В этой статье представлена критика о «Повестях Белкина» Пушкина: отзывы критиков и писателей (Достоевского, Толстого), анализ произведения.
Критика о «Повестях Белкина» Пушкина
Ф. М. Достоевский:
«…и летописец, что и Отрепьев, и Пугачев, и патриарх, и иноки, и Белкин, и Онегин, и Татьяна — всё это Русь и русское. <…> где же это русское семейство, которое хотел изобразить Пушкин, в чем его русский дух, что именно изобразил он русского? Ответ ясен: надобно хоть немножко понимать поэзию. Отбросим всё, самое колоссальное, что сделал Пушкин; возьмите только его «Песни западных славян», прочтите «Видение короля»: если вы русский, то вы почувствуете, что это в высочайшей степени русское, не подделка под народную легенду, а художественная форма всех легенд народных, форма, уже прошедшая через сознание поэта и, главное,— в первый раз нам поэтом указанная…»

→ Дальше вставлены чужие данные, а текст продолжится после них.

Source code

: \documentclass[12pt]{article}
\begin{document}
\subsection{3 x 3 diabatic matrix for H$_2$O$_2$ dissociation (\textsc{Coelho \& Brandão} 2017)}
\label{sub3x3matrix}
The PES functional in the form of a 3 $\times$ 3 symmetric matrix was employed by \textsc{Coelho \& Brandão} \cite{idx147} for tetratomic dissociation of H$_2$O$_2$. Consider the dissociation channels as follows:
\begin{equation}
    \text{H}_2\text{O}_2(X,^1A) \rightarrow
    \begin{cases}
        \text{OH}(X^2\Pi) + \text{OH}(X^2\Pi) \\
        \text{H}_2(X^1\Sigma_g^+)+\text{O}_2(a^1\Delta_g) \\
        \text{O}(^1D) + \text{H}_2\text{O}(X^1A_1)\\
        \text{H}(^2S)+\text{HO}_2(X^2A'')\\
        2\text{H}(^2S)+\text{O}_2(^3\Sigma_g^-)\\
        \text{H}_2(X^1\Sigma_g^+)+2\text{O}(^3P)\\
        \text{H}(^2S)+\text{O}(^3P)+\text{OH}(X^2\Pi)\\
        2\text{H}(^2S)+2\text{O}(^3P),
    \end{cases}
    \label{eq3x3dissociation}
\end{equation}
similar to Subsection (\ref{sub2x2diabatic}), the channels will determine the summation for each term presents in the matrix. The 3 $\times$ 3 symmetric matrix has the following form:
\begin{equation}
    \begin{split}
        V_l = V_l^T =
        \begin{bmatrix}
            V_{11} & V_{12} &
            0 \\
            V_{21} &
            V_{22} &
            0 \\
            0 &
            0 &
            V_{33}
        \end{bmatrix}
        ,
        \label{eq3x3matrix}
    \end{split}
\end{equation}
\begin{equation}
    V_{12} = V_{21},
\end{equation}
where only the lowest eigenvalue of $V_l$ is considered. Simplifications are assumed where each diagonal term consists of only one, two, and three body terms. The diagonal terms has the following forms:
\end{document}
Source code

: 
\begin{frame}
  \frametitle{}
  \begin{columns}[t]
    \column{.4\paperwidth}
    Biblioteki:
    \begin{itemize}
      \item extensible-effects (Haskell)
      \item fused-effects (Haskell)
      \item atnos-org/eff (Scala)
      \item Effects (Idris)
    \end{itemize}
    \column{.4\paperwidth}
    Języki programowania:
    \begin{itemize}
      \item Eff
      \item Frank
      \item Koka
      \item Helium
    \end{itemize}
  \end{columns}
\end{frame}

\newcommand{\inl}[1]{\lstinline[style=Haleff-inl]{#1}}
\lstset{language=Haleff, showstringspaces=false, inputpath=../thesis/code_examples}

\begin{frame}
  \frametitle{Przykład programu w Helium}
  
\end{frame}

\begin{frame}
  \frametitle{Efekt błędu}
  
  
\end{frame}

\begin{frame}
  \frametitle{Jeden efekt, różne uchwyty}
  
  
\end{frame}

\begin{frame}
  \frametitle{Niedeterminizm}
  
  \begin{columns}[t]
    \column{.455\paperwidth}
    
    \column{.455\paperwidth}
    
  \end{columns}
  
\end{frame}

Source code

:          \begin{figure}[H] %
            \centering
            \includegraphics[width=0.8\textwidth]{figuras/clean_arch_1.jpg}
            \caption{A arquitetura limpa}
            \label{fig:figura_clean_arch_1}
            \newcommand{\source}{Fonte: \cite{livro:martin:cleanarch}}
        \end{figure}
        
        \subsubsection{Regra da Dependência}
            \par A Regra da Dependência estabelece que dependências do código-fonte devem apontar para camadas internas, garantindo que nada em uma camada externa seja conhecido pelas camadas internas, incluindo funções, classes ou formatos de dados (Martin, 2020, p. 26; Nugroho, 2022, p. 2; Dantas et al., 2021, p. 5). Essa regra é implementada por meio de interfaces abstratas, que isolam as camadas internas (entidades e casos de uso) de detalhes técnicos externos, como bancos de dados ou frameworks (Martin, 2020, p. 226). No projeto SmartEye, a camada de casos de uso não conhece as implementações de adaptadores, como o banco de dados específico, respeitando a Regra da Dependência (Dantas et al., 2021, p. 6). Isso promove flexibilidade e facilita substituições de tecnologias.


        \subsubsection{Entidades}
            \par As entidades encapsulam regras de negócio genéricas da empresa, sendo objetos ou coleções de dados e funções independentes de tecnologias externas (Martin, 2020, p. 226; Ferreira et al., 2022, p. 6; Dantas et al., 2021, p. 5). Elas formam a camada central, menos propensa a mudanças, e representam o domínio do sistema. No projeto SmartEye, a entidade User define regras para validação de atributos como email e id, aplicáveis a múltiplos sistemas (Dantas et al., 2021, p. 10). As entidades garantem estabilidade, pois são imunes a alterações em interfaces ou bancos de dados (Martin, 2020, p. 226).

(Ф. М. Достоевский, «Собрание сочинений в 15 томах», т. 11, «III. Книжность и грамотность. Статья первая», 1993 г.)
«…Но обращусь лучше к нашей литературе: всё, что есть в ней истинно прекрасного, то всё взято из народа, начиная с смиренного, простодушного типа Белкина, созданного Пушкиным. У нас всё ведь от Пушкина…»
(Ф. М. Достоевский, «Собрание сочинений в 15 томах», т. 13, «II. О любви к народу», 1994 г.)
Л. Н. Толстой:
«…Вы не поверите, что я с восторгом, давно уже мною не испытываемым, читал это последнее время … «Повести Белкина», в 7-й раз в моей жизни. Писателю надо не переставать изучать это сокровище. На меня это новое изучение произвело сильное действие…»
(Л. Н. Толстой — П. Д. Голохвастову, 30 марта 1873 г., Ясная Поляна)
«…Давно ли вы перечитывали прозу Пушкина? Сделайте мне дружбу — прочтите сначала все «Повести Белкина». Их надо изучать и изучать каждому писателю. Я на днях это сделал и не могу вам передать того благодетельного влияния, которое имело на меня это чтение.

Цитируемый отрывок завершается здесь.